The parties used a printed form for their agreement, subdivision numbered 3 reading: “In consideration of the covenants and agreements hereof being strictly performed and kept by Contractor, including the supplying of all labor, materials and services required by this Contract, and the construction and completion of the structure, Owner agrees to pay to Contractor the sum of Cost Plus 10% in installments as follows.- Payments as job progresses.” We have emphasized the typewritten words inserted in blanks left in the printed form.

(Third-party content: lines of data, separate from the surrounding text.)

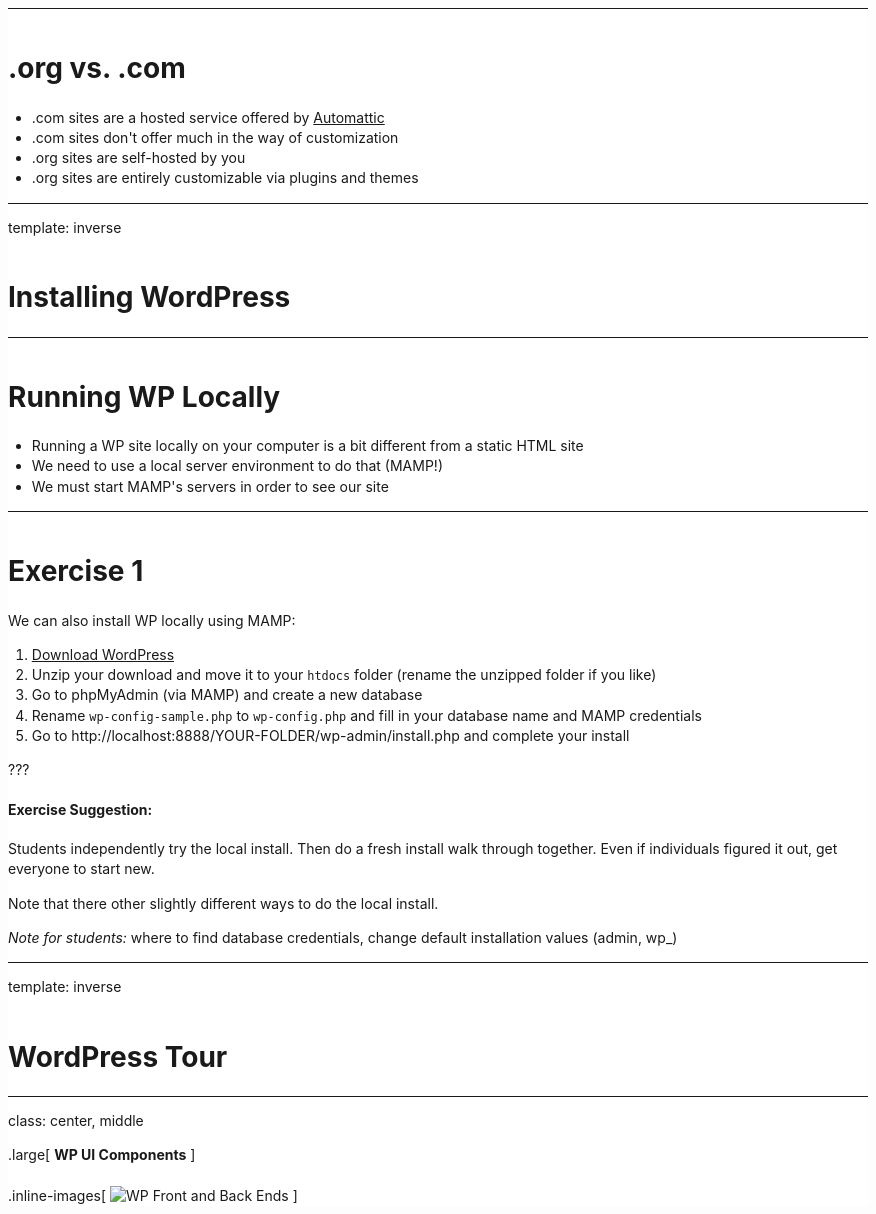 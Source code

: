 
---

# .org vs. .com

- .com sites are a hosted service offered by [Automattic](https://automattic.com/)
- .com sites don't offer much in the way of customization
- .org sites are self-hosted by you
- .org sites are entirely customizable via plugins and themes

---
template: inverse

# Installing WordPress

---

# Running WP Locally

- Running a WP site locally on your computer is a bit different from a static HTML site
- We need to use a local server environment to do that (MAMP!)
- We must start MAMP's servers in order to see our site

---

# Exercise 1

We can also install WP locally using MAMP:

1. [Download WordPress](https://wordpress.org/download/)
2. Unzip your download and move it to your `htdocs` folder (rename the unzipped folder if you like)
3. Go to phpMyAdmin (via MAMP) and create a new database
4. Rename `wp-config-sample.php` to `wp-config.php` and fill in your database name and MAMP credentials
5. Go to http://localhost:8888/YOUR-FOLDER/wp-admin/install.php and complete your install

???

#### Exercise Suggestion: 
Students independently try the local install. Then do a fresh install walk through together. Even if individuals figured it out, get everyone to start new.

Note that there other slightly different ways to do the local install.

*Note for students:* where to find database credentials, change default installation values (admin, wp_)

---
template: inverse

# WordPress Tour

---

class: center, middle

.large[
   **WP UI Components**
]
<br /><br />
.inline-images[
   ![WP Front and Back Ends](/public/img/slide-assets/wp-front-back-concept.svg)
]
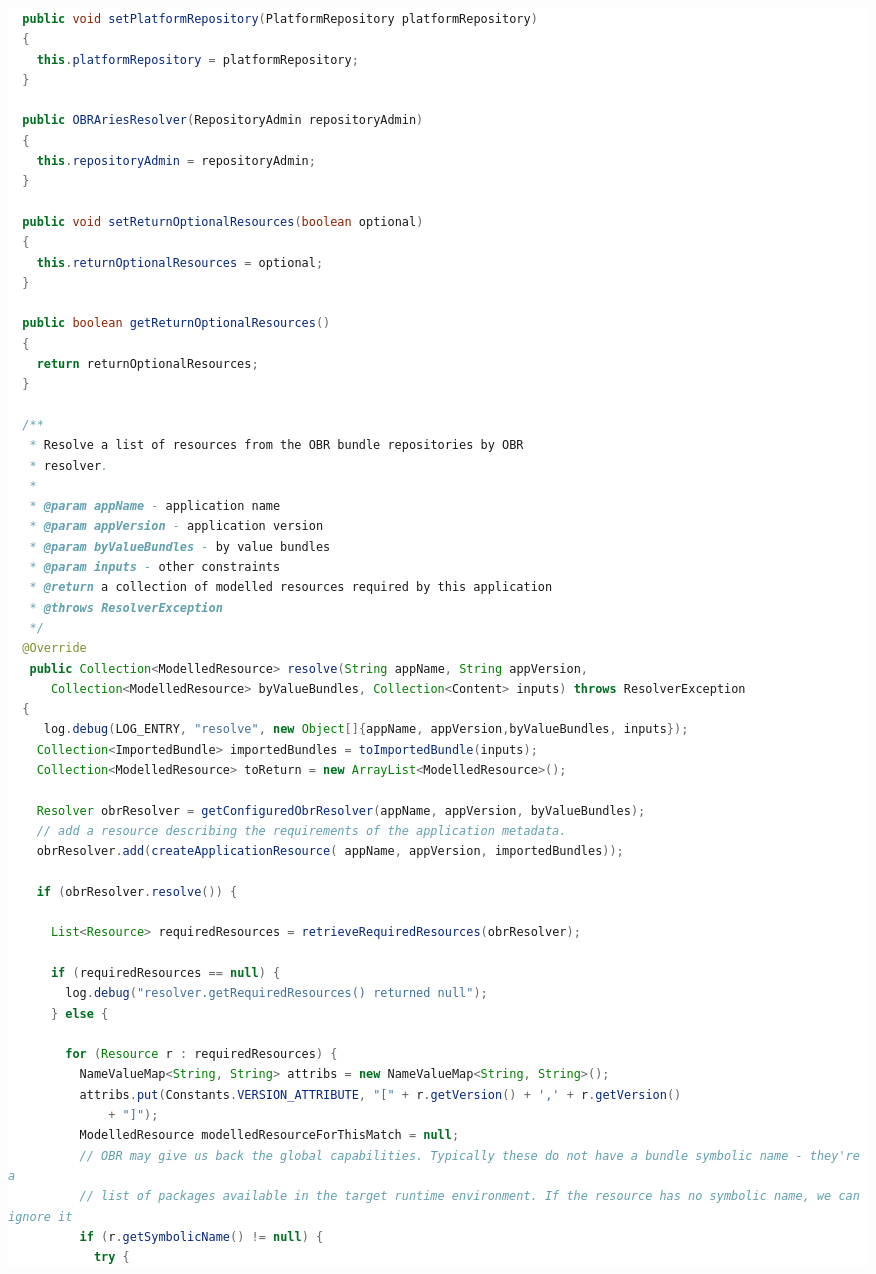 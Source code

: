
 ```java
  public void setPlatformRepository(PlatformRepository platformRepository)
  {
    this.platformRepository = platformRepository;
  }

  public OBRAriesResolver(RepositoryAdmin repositoryAdmin)
  {
    this.repositoryAdmin = repositoryAdmin;
  }

  public void setReturnOptionalResources(boolean optional) 
  {
    this.returnOptionalResources = optional;
  }
  
  public boolean getReturnOptionalResources() 
  {
    return returnOptionalResources;
  }
  
  /**
   * Resolve a list of resources from the OBR bundle repositories by OBR
   * resolver.
   * 
   * @param appName - application name
   * @param appVersion - application version
   * @param byValueBundles - by value bundles
   * @param inputs - other constraints
   * @return a collection of modelled resources required by this application
   * @throws ResolverException
   */
  @Override
   public Collection<ModelledResource> resolve(String appName, String appVersion,
      Collection<ModelledResource> byValueBundles, Collection<Content> inputs) throws ResolverException
  {
     log.debug(LOG_ENTRY, "resolve", new Object[]{appName, appVersion,byValueBundles, inputs});
    Collection<ImportedBundle> importedBundles = toImportedBundle(inputs);
    Collection<ModelledResource> toReturn = new ArrayList<ModelledResource>();
    
    Resolver obrResolver = getConfiguredObrResolver(appName, appVersion, byValueBundles);
    // add a resource describing the requirements of the application metadata.
    obrResolver.add(createApplicationResource( appName, appVersion, importedBundles));
    
    if (obrResolver.resolve()) {
      
      List<Resource> requiredResources = retrieveRequiredResources(obrResolver);

      if (requiredResources == null) {
        log.debug("resolver.getRequiredResources() returned null");
      } else {

        for (Resource r : requiredResources) {
          NameValueMap<String, String> attribs = new NameValueMap<String, String>();
          attribs.put(Constants.VERSION_ATTRIBUTE, "[" + r.getVersion() + ',' + r.getVersion()
              + "]");
          ModelledResource modelledResourceForThisMatch = null; 
          // OBR may give us back the global capabilities. Typically these do not have a bundle symbolic name - they're a 
          // list of packages available in the target runtime environment. If the resource has no symbolic name, we can ignore it
          if (r.getSymbolicName() != null) { 
            try { 
```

The plaintiff had a blanket workmen’s compensation policy, covering his operations, and a like public liability policy. As to the former, the premiums he had to pay were directly [758]related to Ms payroll, which he reported quarterly. His testimony was that $242.11 was paid for premiums on these insurance policies as they pertained to defendants’ job.
The theory on which this sum was eliminated from plaintiff’s claim was based, as we understand it, on this opening sentence of the fifteenth subdivision of the contract: “15. Contractor shall at his own expense carry all workmen’s compensation insurance and public liability insurance necessary for the full protection of Contractor and Owner during the progress of the work. ’ ’ In his written opinion, filed as a helpful guide to counsel for the preparation of findings of fact, the trial judge found “that the item of $242.11 . . . cannot be allowed because and for the reason that the plaintiff is not entitled to be reimbursed for premiums paid for workmen’s compensation and public liability insurance which he specifically assumed to carry at his own expense under Section 15 of the contract. ...”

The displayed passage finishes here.